The short-term USD/CAD technicals are neutral-bearish. For today, USD resistance is at 1.3128. Support is at 1.3015.
The Canadian dollar is in demand. Fed Chair Jerome Powell’s testimony to Congress and the Bank of Canada (BoC) interest rate statement and Monetary Policy Report (MPR) delivered a one-two punch to the nose of Canadian dollar bears.
The BoC left interest rates unchanged at 1.75%. No surprises there. The monetary policy statement was somewhat ambiguous. It had fodder for bullish and bearish outlooks, but the initial reaction by Canadian dollar traders was to sell the currency. That sentiment changed upon closer reading of the MPR and during BoC Governor Poloz’s press conference.
The MPR was rather upbeat. The second-quarter GDP forecast got upgraded to 2.3%. The report also noted that improvements in consumption, labour growth, and a more balanced housing market. The MPR also noted positive developments in the oil and gas sector.
However, the China/US trade dispute and China’s “restrictive trade” policies on some Canadian exports (Canola, Meat products), were a serious concern. The MPR models warned that the Canadian economy would suffer far greater from a negative US/China trade result than it would gain by a positive outcome.
Nevertheless, financial markets concluded that the BoC was neutral and not as dovish as expected. The Canadian dollar rallied and tested significant resistance at the USDCAD 1.3040 level.
Fed Chair Jerome Powell’s Congressional testimony and the minutes from the Federal Open Market Committee (FOMC) meeting of June 19 were key drivers of Canadian dollar demand.
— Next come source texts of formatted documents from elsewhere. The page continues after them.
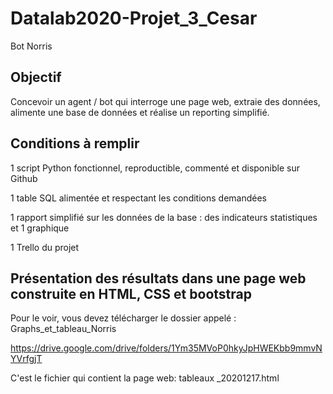 # Datalab2020-Projet_3_Cesar
Bot Norris

## Objectif

Concevoir un agent / bot qui interroge une page web, extraie des données, alimente une base de données et réalise un reporting simplifié.

## Conditions à remplir

1 script Python fonctionnel, reproductible, commenté et disponible sur Github

1 table SQL alimentée et respectant les conditions demandées

1 rapport simplifié sur les données de la base : des indicateurs statistiques et 1 graphique

1 Trello du projet

## Présentation des résultats dans une page web construite en HTML, CSS et bootstrap

Pour le voir, vous devez télécharger le dossier appelé : Graphs_et_tableau_Norris

https://drive.google.com/drive/folders/1Ym35MVoP0hkyJpHWEKbb9mmvNYVrfgjT

C'est le fichier qui contient la page web: tableaux _20201217.html
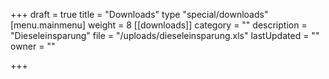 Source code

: +++
draft = true
title = "Downloads"
type "special/downloads"
[menu.mainmenu]
weight = 8
[[downloads]]
category = ""
description = "Dieseleinsparung"
file = "/uploads/dieseleinsparung.xls"
lastUpdated = ""
owner = ""

+++ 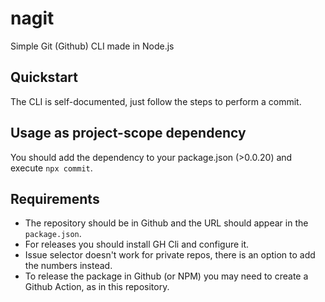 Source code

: # nagit
Simple Git (Github) CLI made in Node.js

## Quickstart

The CLI is self-documented, just follow the steps to perform a commit.

## Usage as project-scope dependency

You should add the dependency to your package.json (>0.0.20) and execute `npx commit`.

## Requirements

- The repository should be in Github and the URL should appear in the `package.json`.
- For releases you should install GH Cli and configure it.
- Issue selector doesn't work for private repos, there is an option to add the numbers instead.
- To release the package in Github (or NPM) you may need to create a Github Action, as in this repository.
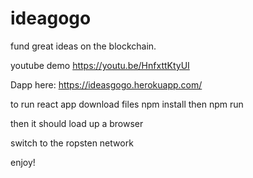 # ideagogo
fund great ideas on the blockchain. 



youtube demo 
https://youtu.be/HnfxttKtyUI

Dapp here: https://ideasgogo.herokuapp.com/




to run react app
download files 
npm install
then 
npm run

then it should load up a browser

switch to the ropsten network

enjoy!





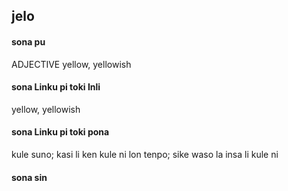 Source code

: ## jelo

#### sona pu

ADJECTIVE yellow, yellowish

#### sona Linku pi toki Inli

yellow, yellowish

#### sona Linku pi toki pona

kule suno; kasi li ken kule ni lon tenpo; sike waso la insa li kule ni

#### sona sin

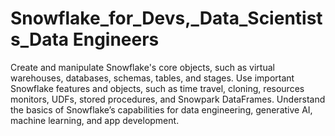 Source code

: #  Snowflake_for_Devs,_Data_Scientists_Data Engineers
Create and manipulate Snowflake's core objects, such as virtual warehouses, databases, schemas, tables, and stages.  Use important Snowflake features and objects, such as time travel, cloning, resources monitors, UDFs, stored procedures, and Snowpark DataFrames.  Understand the basics of Snowflake’s capabilities for data engineering, generative AI, machine learning, and app development.
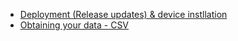 

- [Deployment (Release updates) & device instllation](deployment.md)
- [Obtaining your data - CSV](csv.md)

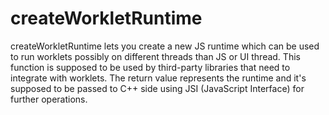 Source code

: # createWorkletRuntime

createWorkletRuntime lets you create a new JS runtime which can be used to run worklets possibly on different threads than JS or UI thread. This function is supposed to be used by third-party libraries that need to integrate with worklets. The return value represents the runtime and it's supposed to be passed to C++ side using JSI (JavaScript Interface) for further operations.
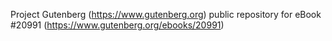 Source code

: Project Gutenberg (https://www.gutenberg.org) public repository for eBook #20991 (https://www.gutenberg.org/ebooks/20991)
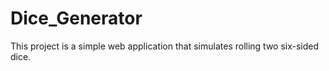 # Dice_Generator
This project is a simple web application that simulates rolling two six-sided dice. 
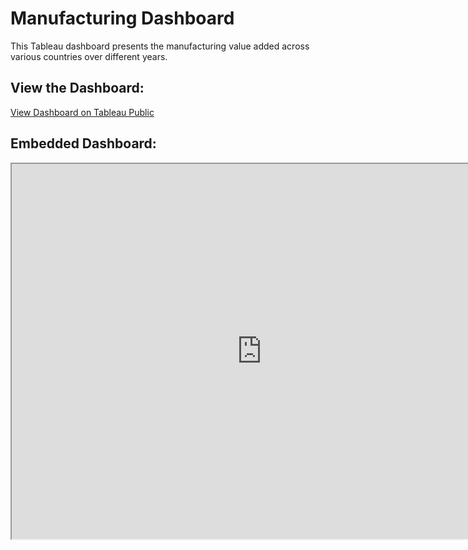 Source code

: # Manufacturing Dashboard

This Tableau dashboard presents the manufacturing value added across various countries over different years.



## View the Dashboard:
[View Dashboard on Tableau Public](https://public.tableau.com/views/Manufacturingaddedvaluebycountry/Manufacturingaddedvaluepercountry?:language=es-ES&publish=yes&:sid=&:redirect=auth&:display_count=n&:origin=viz_share_link)

## Embedded Dashboard:
<iframe src="https://public.tableau.com/views/Manufacturingaddedvaluebycountry/Manufacturingaddedvaluepercountry?:language=es-ES&publish=yes&:sid=&:redirect=auth&:display_count=n&:origin=viz_share_link" width="800" height="600"></iframe>
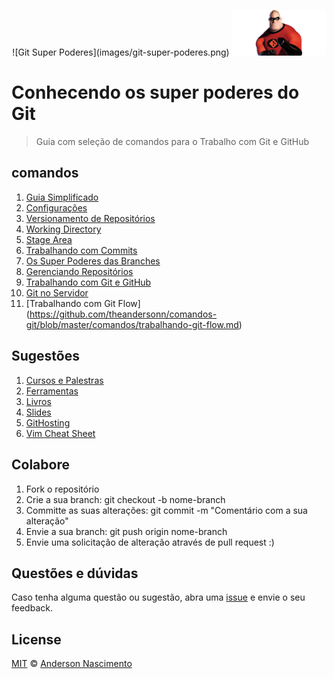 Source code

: <p align="center">
    ![Git Super Poderes](images/git-super-poderes.png)
    <img src="images/git-super-poderes.png" width="150" />
</p>

# Conhecendo os super poderes do Git

> Guia com seleção de comandos para o Trabalho com Git e GitHub

## comandos

1. [Guia Simplificado](https://github.com/theandersonn/comandos-git/blob/master/comandos/guia-simplificado.md)
2. [Configurações](https://github.com/theandersonn/comandos-git/blob/master/comandos/configuracoes.md)
3. [Versionamento de Repositórios](https://github.com/theandersonn/comandos-git/blob/master/comandos/versionamento-repositorios.md)
4. [Working Directory](https://github.com/theandersonn/comandos-git/blob/master/comandos/working-directory.md)
5. [Stage Area](https://github.com/theandersonn/comandos-git/blob/master/comandos/stage-area.md)
6. [Trabalhando com Commits](https://github.com/theandersonn/comandos-git/blob/master/comandos/commits.md)
7. [Os Super Poderes das Branches](https://github.com/theandersonn/comandos-git/blob/master/comandos/branches.md)
8. [Gerenciando Repositórios](https://github.com/theandersonn/comandos-git/blob/master/comandos/gerenciando-repositorios.md)
9. [Trabalhando com Git e  GitHub](https://github.com/theandersonn/comandos-git/blob/master/comandos/trabalhando-git-github.md)
10. [Git no Servidor](https://github.com/theandersonn/comandos-git/blob/master/comandos/git-no-servidor.md)
11. [Trabalhando com Git Flow] (https://github.com/theandersonn/comandos-git/blob/master/comandos/trabalhando-git-flow.md)

## Sugestões

1. [Cursos e Palestras](https://github.com/theandersonn/comandos-git/blob/master/sugestoes/cursos-palestras.md)
2. [Ferramentas](https://github.com/theandersonn/comandos-git/blob/master/sugestoes/ferramentas.md)
3. [Livros](https://github.com/theandersonn/comandos-git/blob/master/sugestoes/livros.md)
4. [Slides](https://github.com/theandersonn/comandos-git/blob/master/sugestoes/slides.md)
5. [GitHosting](https://github.com/theandersonn/comandos-git/blob/master/sugestoes/githosting.md)
6. [Vim Cheat Sheet](http://woliveiras.com.br/vimparanoobs/)

## Colabore
1. Fork o repositório
2. Crie a sua branch: git checkout -b nome-branch
3. Committe as suas alterações: git commit -m "Comentário com a sua alteração"
4. Envie a sua branch: git push origin nome-branch
5. Envie uma solicitação de alteração através de pull request :)

## Questões e dúvidas
Caso tenha alguma questão ou sugestão, abra uma [issue](https://github.com/theandersonn/comandos-git/issues/new) e envie o seu feedback.

## License

[MIT](https://github.com/theandersonn/comandos-git/blob/master/LICENSE-MIT.md) © [Anderson Nascimento](https://github.com/theandersonn)
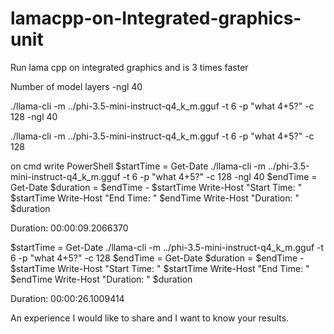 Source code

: # lamacpp-on-Integrated-graphics-unit




Run lama cpp on integrated graphics and is 3 times faster



Number of model layers  -ngl 40

 ./llama-cli -m ../phi-3.5-mini-instruct-q4_k_m.gguf -t 6 -p "what 4+5?" -c 128 -ngl 40

./llama-cli -m ../phi-3.5-mini-instruct-q4_k_m.gguf -t 6 -p "what 4+5?" -c 128




on cmd
write PowerShell
$startTime = Get-Date
./llama-cli -m ../phi-3.5-mini-instruct-q4_k_m.gguf -t 6 -p "what 4+5?" -c 128 -ngl 40
$endTime = Get-Date
$duration = $endTime - $startTime
Write-Host "Start Time: " $startTime
Write-Host "End Time: " $endTime
Write-Host "Duration: " $duration

Duration:  00:00:09.2066370
>>>>>>>>>>>>>>>>>>>>>>>>>>>>>>>>>>>>>>>>>>>>>>>>>>>>>>>>>>>>>>>>>>>

$startTime = Get-Date
./llama-cli -m ../phi-3.5-mini-instruct-q4_k_m.gguf -t 6 -p "what 4+5?" -c 128
$endTime = Get-Date
$duration = $endTime - $startTime
Write-Host "Start Time: " $startTime
Write-Host "End Time: " $endTime
Write-Host "Duration: " $duration

Duration:  00:00:26.1009414






An experience I would like to share and I want to know your results.




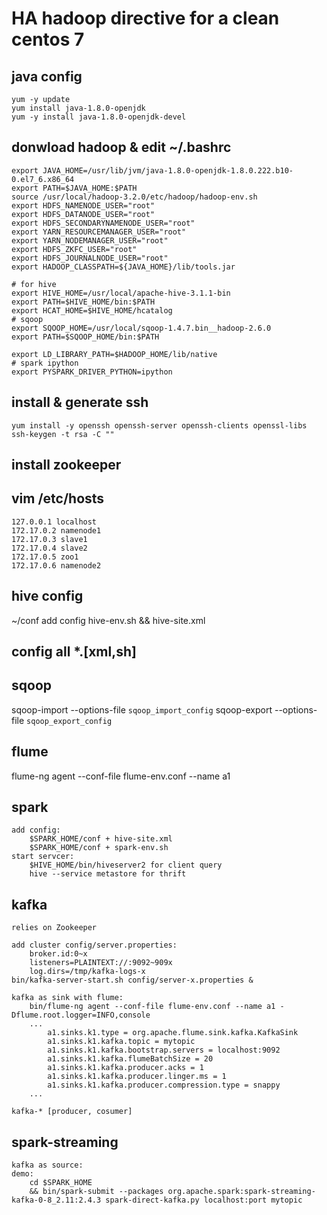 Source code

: # HA hadoop directive for a clean centos 7

## java config

    yum -y update
    yum install java-1.8.0-openjdk
    yum -y install java-1.8.0-openjdk-devel


## donwload hadoop & edit ~/.bashrc


    export JAVA_HOME=/usr/lib/jvm/java-1.8.0-openjdk-1.8.0.222.b10-0.el7_6.x86_64
    export PATH=$JAVA_HOME:$PATH
    source /usr/local/hadoop-3.2.0/etc/hadoop/hadoop-env.sh
    export HDFS_NAMENODE_USER="root"
    export HDFS_DATANODE_USER="root"
    export HDFS_SECONDARYNAMENODE_USER="root"
    export YARN_RESOURCEMANAGER_USER="root"
    export YARN_NODEMANAGER_USER="root"
    export HDFS_ZKFC_USER="root"
    export HDFS_JOURNALNODE_USER="root"
    export HADOOP_CLASSPATH=${JAVA_HOME}/lib/tools.jar

	# for hive
    export HIVE_HOME=/usr/local/apache-hive-3.1.1-bin
    export PATH=$HIVE_HOME/bin:$PATH
    export HCAT_HOME=$HIVE_HOME/hcatalog
    # sqoop
    export SQOOP_HOME=/usr/local/sqoop-1.4.7.bin__hadoop-2.6.0
    export PATH=$SQOOP_HOME/bin:$PATH

    export LD_LIBRARY_PATH=$HADOOP_HOME/lib/native
    # spark ipython
    export PYSPARK_DRIVER_PYTHON=ipython


## install & generate ssh


    yum install -y openssh openssh-server openssh-clients openssl-libs
    ssh-keygen -t rsa -C ""


## install zookeeper



## vim /etc/hosts


    127.0.0.1 localhost
    172.17.0.2 namenode1
    172.17.0.3 slave1
    172.17.0.4 slave2
    172.17.0.5 zoo1
    172.17.0.6 namenode2

## hive config

  ~/conf add config hive-env.sh && hive-site.xml

## config all *.[xml,sh]

## sqoop

  sqoop-import --options-file `sqoop_import_config`
  sqoop-export --options-file `sqoop_export_config`

## flume

  flume-ng agent  --conf-file flume-env.conf --name a1

## spark

    add config:
        $SPARK_HOME/conf + hive-site.xml
        $SPARK_HOME/conf + spark-env.sh
    start servcer:
        $HIVE_HOME/bin/hiveserver2 for client query
        hive --service metastore for thrift

## kafka

    relies on Zookeeper

    add cluster config/server.properties:
        broker.id:0~x
        listeners=PLAINTEXT://:9092~909x
        log.dirs=/tmp/kafka-logs-x
    bin/kafka-server-start.sh config/server-x.properties &

    kafka as sink with flume:
        bin/flume-ng agent --conf-file flume-env.conf --name a1 -Dflume.root.logger=INFO,console
        ...
            a1.sinks.k1.type = org.apache.flume.sink.kafka.KafkaSink
            a1.sinks.k1.kafka.topic = mytopic
            a1.sinks.k1.kafka.bootstrap.servers = localhost:9092
            a1.sinks.k1.kafka.flumeBatchSize = 20
            a1.sinks.k1.kafka.producer.acks = 1
            a1.sinks.k1.kafka.producer.linger.ms = 1
            a1.sinks.k1.kafka.producer.compression.type = snappy
        ...

    kafka-* [producer, cosumer]


## spark-streaming

    kafka as source:
    demo:
        cd $SPARK_HOME
        && bin/spark-submit --packages org.apache.spark:spark-streaming-kafka-0-8_2.11:2.4.3 spark-direct-kafka.py localhost:port mytopic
Mr. Powell is concerned that the US/China trade war is restraining domestic growth. He said “In our June meeting statement, we indicated that, in light of increased uncertainties about the economic outlook and muted inflation pressures, we would closely monitor the implications of incoming information for the economic outlook and would act as appropriate to sustain the expansion. Many FOMC participants saw that the case for a somewhat more accommodative monetary policy had strengthened. Since then, based on incoming data and other developments, it appears that uncertainties around trade tensions and concerns about the strength of the global economy continue to weigh on the US economic outlook.
The FOMC minutes were more explicit about cutting rates. They said “Many judged additional monetary policy accommodation would be warranted in the near term should these recent developments prove to be sustained and continue to weigh on the economic outlook. Several others noted that additional monetary policy accommodation could well be appropriate if incoming information showed further deterioration in the outlook”.
The US dollar came under pressure following Mr. Powell’s comments. Selling continued overnight, and it is trading in Toronto lower than where it closed.